# Choice under Risk

If we deal with risk, we know the likelihoods of each situation. The easiest rule is to choose the situation with the highest expected value.

The following table shows the pay-offs and likelihoods of four situations.

S_{1} | S_{2} | S_{3} | S_{4} | Expected pay-off | |

Probability | 0.2 | 0.4 | 0.1 | 0.3 | |

A_{1} | 20 | 15 | 20 | 3 | 20*0.2+15*0.4+20*0.1+3*0.3 = 12.9 |

A_{2} | 5 | 6 | 7 | 4 | 5.3 |

A_{3} | 22 | 3 | 3 | -2 | 5.3 |

A_{1} is the option with the highest expected value.

The problem is that people have different risk appetites. Some prefer situations with a higher pay-off but a lower probability of occurrence, while others prefer options with a lower pay-off but a higher probability of occurrence.

#### St.

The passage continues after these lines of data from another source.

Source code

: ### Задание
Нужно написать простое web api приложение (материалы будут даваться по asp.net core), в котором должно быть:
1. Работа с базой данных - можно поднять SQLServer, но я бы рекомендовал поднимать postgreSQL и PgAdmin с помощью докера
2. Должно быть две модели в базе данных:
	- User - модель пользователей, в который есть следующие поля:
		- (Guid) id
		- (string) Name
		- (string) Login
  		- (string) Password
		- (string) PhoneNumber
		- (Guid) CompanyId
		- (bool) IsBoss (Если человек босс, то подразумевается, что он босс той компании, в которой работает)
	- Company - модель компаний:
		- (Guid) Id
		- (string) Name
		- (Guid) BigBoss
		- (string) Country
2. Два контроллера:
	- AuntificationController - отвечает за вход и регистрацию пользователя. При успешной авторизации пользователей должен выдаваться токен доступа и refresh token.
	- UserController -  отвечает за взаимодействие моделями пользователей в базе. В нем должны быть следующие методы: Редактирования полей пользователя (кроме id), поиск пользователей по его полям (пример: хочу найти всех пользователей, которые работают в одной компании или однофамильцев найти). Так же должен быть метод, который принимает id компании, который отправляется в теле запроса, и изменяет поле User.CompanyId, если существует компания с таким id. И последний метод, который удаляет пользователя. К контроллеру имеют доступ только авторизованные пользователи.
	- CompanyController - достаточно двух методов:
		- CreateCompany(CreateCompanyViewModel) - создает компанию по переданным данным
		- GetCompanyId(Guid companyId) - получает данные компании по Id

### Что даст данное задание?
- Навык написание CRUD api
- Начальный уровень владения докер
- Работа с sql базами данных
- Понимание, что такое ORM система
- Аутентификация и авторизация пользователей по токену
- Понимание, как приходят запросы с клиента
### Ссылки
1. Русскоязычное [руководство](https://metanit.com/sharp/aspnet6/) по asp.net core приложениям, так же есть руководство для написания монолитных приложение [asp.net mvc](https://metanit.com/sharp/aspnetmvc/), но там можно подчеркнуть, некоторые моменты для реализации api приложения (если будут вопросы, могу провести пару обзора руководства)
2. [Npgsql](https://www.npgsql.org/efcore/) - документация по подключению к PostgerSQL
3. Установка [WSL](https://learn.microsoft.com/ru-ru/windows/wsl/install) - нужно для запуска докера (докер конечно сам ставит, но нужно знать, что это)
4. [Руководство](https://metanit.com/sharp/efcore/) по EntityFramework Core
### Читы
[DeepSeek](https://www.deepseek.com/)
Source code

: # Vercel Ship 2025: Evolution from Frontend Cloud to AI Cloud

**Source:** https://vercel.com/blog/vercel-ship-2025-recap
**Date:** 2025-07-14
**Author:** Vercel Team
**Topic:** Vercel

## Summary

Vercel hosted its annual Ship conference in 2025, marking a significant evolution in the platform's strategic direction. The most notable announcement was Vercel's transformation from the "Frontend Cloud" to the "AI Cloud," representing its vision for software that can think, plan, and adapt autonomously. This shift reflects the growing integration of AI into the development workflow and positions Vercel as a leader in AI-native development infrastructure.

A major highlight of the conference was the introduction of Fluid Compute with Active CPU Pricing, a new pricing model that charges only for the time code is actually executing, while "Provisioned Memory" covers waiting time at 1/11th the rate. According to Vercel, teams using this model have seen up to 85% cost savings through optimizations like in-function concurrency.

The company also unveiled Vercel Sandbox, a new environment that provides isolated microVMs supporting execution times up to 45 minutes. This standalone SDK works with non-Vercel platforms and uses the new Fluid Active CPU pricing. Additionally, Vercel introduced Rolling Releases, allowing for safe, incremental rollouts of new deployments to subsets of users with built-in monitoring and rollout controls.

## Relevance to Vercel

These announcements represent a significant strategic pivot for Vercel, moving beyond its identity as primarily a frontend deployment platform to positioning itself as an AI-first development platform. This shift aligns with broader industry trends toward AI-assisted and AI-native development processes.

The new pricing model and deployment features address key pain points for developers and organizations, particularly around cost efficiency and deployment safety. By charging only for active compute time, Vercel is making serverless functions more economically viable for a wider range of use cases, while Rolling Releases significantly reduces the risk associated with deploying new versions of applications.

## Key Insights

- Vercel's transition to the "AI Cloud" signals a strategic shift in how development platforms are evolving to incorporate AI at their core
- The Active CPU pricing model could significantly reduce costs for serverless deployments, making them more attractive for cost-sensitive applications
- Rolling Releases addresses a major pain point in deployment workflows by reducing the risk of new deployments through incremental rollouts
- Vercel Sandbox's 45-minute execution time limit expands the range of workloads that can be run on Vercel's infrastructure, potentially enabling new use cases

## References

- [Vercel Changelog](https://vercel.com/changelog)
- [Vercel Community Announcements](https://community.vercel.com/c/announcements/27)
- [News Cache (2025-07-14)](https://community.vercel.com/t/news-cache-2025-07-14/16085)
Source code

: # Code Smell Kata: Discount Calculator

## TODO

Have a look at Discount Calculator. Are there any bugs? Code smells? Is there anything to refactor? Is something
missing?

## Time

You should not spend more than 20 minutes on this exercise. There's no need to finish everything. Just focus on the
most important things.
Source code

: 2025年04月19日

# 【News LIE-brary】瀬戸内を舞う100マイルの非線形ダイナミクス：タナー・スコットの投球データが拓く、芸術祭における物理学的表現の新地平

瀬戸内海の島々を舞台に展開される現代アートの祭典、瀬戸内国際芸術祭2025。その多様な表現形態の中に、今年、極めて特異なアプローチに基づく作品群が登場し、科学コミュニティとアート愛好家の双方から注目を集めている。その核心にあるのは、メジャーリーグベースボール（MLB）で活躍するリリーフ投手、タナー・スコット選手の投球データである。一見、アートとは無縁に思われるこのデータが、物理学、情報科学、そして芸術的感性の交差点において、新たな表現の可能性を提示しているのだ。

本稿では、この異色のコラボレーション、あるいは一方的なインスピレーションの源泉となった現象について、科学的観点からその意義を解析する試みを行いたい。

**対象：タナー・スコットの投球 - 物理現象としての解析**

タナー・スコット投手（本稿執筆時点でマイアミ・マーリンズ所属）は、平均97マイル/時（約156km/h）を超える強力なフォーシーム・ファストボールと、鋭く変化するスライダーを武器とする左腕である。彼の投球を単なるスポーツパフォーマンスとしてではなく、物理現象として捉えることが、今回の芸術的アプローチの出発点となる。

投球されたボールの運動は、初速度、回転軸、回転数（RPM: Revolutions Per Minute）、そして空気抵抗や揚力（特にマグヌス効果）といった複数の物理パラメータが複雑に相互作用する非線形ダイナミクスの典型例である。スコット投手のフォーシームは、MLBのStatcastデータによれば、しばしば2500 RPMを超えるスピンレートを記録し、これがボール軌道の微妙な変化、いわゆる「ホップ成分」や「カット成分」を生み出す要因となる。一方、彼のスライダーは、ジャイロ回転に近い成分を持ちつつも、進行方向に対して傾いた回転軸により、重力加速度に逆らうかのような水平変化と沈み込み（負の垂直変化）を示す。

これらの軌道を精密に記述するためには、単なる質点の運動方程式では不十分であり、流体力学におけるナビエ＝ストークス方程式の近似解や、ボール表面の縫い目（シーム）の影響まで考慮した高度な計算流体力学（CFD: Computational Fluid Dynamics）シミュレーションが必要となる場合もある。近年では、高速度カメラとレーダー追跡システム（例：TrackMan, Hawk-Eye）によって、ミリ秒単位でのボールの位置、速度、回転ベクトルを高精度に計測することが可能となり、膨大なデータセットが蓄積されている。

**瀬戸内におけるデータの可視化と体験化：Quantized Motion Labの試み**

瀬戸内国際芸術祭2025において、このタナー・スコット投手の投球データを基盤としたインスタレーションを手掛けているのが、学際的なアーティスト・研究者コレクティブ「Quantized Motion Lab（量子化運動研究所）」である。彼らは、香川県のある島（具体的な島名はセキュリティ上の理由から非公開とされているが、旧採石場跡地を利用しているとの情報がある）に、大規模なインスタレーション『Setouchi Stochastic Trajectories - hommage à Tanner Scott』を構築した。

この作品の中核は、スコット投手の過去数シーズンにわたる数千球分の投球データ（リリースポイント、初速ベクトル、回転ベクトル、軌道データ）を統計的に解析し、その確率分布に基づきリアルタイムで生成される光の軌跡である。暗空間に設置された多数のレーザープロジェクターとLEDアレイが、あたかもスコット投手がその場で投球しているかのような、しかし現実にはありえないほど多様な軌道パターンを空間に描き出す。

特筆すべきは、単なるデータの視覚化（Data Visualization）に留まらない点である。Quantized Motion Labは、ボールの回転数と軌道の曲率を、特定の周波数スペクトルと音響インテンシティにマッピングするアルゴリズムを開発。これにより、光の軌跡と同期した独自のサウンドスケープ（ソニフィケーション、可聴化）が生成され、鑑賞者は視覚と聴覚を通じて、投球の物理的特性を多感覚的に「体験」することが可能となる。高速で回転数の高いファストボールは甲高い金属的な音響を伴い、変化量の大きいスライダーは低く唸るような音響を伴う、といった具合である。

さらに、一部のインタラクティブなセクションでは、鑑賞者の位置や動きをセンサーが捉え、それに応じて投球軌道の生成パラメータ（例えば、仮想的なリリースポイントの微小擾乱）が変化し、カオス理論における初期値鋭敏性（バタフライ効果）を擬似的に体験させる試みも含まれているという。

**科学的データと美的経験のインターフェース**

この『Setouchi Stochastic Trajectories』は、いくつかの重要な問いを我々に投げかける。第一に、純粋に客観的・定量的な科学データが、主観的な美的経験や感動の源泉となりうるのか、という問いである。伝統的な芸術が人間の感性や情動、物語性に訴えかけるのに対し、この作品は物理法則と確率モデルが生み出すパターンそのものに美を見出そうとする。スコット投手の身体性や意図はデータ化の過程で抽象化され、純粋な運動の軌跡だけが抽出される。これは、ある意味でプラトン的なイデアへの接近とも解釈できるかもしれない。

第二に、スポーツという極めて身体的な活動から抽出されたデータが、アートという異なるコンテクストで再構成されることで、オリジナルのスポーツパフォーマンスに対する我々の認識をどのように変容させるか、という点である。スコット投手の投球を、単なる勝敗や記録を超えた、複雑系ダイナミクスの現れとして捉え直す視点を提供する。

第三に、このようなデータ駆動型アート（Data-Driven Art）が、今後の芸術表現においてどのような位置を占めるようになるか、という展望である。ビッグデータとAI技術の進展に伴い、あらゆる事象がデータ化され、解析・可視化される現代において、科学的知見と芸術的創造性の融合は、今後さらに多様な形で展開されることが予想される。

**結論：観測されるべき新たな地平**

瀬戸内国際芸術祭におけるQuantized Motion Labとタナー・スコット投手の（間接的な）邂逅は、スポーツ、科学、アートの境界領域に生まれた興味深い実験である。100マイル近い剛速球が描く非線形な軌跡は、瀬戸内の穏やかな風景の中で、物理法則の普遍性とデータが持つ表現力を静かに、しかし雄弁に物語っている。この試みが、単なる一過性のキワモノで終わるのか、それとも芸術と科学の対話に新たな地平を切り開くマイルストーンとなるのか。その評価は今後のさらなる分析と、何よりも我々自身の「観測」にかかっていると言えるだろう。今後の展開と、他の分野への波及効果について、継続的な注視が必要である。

Petersburg Paradox

This can be demonstrated with a game called St. Petersburg Paradox:

The game master throws a coin. If the coin shows head, the pay-off for the participant is doubled. The initial amount is two EUR. But if the coin shows tail, the game is stopped and the participant receives nothing. So, if the coin shows three times in a row head, the amount is 2*2*2*2 = 16.

The question is, how much would you pay (bet) to participate in this game? The expected value is infinite:

E = 0.5^{1} * 2^{1} + 0.5^{2}*2^{2} + 0.5^{3} * 2^{3} + …

But would anybody really pay an infinite amount to play this game? Or even a smaller amount of 1 million EUR? Probably not.

#### Ellsberg Paradox

Another experiment shows that the individual perception of risk is not always rational. The experiment is called Ellsberg Paradox.

Suppose there are two urns. In urn U1, there are three red balls and three black balls. This information is known to the participant. In the second urn, there are also red and black balls. But their distribution is unknown to the participant. The task is to choose an urn first and then blindly draw a ball from it. If this ball is red, the participant wins a prize.

For both urns, the expected value is the same. For urn 2 every distribution of balls is conceivable. So, in the end, the likelihood of drawing a red ball is equal to drawing a black ball. But for some reason, in reality, people prefer urn 1 to urn 2. This shows that the utility of the expected value is not equal to the expected value of the utilities.

Such utility functions should be taken seriously because they influence rational decisions. If we make mistakes in assigning the pay-offs for the participants in a game, we are likely to get wrong results in our analysis.